What is being asked
Set down exactly the lines of the records from the top to the line containing "### Skill Execution"; include both.

Task data

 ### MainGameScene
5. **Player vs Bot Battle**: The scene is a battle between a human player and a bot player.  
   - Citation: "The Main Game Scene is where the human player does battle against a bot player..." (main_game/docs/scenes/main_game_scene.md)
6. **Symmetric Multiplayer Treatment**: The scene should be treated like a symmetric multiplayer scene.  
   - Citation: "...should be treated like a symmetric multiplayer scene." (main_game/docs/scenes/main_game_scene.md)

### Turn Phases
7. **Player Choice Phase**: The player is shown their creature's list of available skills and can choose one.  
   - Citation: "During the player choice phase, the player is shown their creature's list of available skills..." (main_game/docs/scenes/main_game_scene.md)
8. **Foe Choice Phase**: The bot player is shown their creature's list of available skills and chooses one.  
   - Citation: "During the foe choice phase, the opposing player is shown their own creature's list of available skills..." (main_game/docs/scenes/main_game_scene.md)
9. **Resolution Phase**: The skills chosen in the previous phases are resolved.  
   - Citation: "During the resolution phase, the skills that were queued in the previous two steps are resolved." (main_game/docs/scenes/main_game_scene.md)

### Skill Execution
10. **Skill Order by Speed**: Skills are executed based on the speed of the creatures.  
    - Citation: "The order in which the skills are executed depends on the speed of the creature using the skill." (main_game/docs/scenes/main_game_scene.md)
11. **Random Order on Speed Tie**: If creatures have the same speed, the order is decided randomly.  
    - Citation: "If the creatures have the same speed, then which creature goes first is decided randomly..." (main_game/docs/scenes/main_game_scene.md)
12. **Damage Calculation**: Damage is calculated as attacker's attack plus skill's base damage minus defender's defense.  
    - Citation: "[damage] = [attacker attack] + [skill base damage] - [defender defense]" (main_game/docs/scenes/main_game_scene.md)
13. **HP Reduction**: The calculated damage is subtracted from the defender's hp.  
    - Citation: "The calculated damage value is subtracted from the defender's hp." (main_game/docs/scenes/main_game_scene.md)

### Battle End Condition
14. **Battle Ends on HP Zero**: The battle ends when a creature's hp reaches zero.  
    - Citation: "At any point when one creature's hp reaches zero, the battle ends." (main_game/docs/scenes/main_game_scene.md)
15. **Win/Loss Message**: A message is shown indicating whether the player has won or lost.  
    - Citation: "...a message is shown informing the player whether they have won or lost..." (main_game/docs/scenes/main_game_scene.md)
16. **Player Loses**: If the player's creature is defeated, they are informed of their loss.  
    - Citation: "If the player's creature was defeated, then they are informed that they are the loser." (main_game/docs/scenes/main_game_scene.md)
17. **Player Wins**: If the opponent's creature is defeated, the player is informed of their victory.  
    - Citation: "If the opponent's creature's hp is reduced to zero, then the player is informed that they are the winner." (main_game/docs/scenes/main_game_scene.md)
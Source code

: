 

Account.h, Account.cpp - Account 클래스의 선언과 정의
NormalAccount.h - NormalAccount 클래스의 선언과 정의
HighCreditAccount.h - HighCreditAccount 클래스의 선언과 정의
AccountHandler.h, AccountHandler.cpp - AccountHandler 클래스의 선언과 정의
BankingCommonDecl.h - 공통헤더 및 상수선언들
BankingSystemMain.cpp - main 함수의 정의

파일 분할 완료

Reply to the task
 ### MainGameScene
5. **Player vs Bot Battle**: The scene is a battle between a human player and a bot player.  
   - Citation: "The Main Game Scene is where the human player does battle against a bot player..." (main_game/docs/scenes/main_game_scene.md)
6. **Symmetric Multiplayer Treatment**: The scene should be treated like a symmetric multiplayer scene.  
   - Citation: "...should be treated like a symmetric multiplayer scene." (main_game/docs/scenes/main_game_scene.md)

### Turn Phases
7. **Player Choice Phase**: The player is shown their creature's list of available skills and can choose one.  
   - Citation: "During the player choice phase, the player is shown their creature's list of available skills..." (main_game/docs/scenes/main_game_scene.md)
8. **Foe Choice Phase**: The bot player is shown their creature's list of available skills and chooses one.  
   - Citation: "During the foe choice phase, the opposing player is shown their own creature's list of available skills..." (main_game/docs/scenes/main_game_scene.md)
9. **Resolution Phase**: The skills chosen in the previous phases are resolved.  
   - Citation: "During the resolution phase, the skills that were queued in the previous two steps are resolved." (main_game/docs/scenes/main_game_scene.md)

### Skill Execution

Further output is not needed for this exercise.